Another teacher I know is my amazing friend Mark. I want to share what he and some of my equally excellent coworkers here at BioWare have been doing lately, particularly how they’re responding to the issue of girls and gaming. Mark is a great mentor, and his work is a great example of the simple benefits of human interaction.

Think of a moment in your life when someone transformed from an acquaintance into a mentor. That moment might have been one small word, act, or a sideways look—but it saved you, helped you. If you’re not sure what I mean, please go watch educator Rita Pierson’s amazing TED talk, “Every Kid Needs A Champion”.

Now that you’re thinking about connections and understanding, especially as they relate to kids and learning, let me tell you more about Mark and the Galloway School in Atlanta, Georgia. Mark is a really good teacher, the kind I couldn’t have been in a hundred years. He teaches Grade 3 and 4, so his students are 8-10 years old. Every year, the kids in his class design and code their own video games, all by themselves.
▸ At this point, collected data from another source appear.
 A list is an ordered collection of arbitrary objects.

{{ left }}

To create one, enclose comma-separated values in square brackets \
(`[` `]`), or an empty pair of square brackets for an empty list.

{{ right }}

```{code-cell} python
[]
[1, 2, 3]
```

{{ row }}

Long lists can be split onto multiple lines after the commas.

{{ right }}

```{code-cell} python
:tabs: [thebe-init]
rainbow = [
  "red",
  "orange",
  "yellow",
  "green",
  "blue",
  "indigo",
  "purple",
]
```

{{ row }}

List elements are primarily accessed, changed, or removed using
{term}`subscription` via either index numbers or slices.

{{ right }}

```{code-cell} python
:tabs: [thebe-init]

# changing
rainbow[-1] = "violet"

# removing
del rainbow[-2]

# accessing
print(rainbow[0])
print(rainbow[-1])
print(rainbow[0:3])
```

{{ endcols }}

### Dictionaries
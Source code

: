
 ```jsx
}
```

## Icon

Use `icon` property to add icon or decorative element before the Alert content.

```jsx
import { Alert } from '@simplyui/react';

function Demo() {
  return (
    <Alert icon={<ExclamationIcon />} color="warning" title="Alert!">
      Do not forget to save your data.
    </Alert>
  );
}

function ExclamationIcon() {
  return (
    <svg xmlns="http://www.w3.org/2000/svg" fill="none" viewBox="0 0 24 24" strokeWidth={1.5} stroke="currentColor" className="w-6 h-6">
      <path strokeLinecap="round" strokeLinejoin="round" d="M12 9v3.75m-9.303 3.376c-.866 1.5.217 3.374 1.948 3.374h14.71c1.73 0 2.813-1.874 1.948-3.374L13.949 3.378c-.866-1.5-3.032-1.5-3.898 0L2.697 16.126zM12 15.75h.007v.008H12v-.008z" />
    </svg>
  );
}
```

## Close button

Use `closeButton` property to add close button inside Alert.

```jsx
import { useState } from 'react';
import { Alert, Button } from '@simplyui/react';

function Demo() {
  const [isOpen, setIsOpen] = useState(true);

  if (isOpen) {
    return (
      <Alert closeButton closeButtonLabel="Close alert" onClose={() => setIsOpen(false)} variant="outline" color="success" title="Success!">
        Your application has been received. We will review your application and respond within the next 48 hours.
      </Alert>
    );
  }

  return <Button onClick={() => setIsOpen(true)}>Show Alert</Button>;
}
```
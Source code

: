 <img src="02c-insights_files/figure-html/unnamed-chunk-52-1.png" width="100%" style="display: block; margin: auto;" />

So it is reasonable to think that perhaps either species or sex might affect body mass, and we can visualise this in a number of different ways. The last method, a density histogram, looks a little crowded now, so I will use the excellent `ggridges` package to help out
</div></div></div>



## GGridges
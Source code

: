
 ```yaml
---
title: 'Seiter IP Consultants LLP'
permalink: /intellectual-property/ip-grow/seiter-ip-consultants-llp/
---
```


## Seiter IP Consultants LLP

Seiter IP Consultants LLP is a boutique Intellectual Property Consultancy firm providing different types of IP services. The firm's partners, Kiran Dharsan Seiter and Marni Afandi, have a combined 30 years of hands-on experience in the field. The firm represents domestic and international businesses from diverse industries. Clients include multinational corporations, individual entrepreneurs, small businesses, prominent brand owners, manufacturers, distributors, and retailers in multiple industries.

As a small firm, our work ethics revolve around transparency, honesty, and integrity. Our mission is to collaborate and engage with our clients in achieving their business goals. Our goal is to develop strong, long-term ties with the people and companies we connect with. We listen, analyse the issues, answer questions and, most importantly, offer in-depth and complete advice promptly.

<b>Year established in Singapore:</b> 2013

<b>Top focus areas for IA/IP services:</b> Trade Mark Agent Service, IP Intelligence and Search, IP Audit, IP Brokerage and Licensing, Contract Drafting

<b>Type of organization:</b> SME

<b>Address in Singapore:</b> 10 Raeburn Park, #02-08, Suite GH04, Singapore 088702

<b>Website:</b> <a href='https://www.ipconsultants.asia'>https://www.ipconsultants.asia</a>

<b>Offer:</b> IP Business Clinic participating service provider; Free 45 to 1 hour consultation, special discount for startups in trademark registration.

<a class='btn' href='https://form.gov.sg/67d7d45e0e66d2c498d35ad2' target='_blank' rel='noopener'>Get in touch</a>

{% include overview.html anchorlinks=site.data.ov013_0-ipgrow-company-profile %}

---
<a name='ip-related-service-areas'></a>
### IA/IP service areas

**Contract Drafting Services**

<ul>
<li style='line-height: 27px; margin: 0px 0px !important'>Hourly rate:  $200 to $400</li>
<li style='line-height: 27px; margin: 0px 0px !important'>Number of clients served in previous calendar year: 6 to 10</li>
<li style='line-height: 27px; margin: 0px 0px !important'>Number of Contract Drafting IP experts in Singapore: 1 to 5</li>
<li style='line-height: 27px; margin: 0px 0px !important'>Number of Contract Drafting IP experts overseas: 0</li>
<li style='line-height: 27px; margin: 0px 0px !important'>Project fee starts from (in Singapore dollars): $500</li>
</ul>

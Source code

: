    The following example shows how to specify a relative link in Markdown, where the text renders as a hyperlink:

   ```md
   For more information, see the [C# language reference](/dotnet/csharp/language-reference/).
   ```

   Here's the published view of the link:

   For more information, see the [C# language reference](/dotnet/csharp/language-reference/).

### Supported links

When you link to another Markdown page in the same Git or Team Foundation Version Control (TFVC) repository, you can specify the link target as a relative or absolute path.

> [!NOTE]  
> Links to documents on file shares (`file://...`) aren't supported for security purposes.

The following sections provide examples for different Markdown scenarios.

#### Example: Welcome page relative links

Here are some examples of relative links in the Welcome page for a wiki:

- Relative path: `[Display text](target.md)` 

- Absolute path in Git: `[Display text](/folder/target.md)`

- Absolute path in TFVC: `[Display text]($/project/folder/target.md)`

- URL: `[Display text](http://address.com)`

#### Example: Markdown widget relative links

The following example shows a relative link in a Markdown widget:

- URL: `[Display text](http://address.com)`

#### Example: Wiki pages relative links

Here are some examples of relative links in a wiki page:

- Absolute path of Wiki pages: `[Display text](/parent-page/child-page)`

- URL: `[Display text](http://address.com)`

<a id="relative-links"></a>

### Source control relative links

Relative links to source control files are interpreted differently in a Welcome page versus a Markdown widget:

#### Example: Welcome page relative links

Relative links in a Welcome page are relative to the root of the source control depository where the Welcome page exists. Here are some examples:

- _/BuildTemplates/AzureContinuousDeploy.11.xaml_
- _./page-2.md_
The 3rd graders use Scratch from M.I.T.  and talk about variables, loops, input/output, flow charting, and storyboarding. The Grade 4’s used GameSalad to make iPad™ games. The kids create their own game stories filled with ponies, rainbows, robots, space cowboys, and their pet hamsters. They have to think for themselves about how to use and implement each element. Science! Engineering! Problem-solving! I love this stuff.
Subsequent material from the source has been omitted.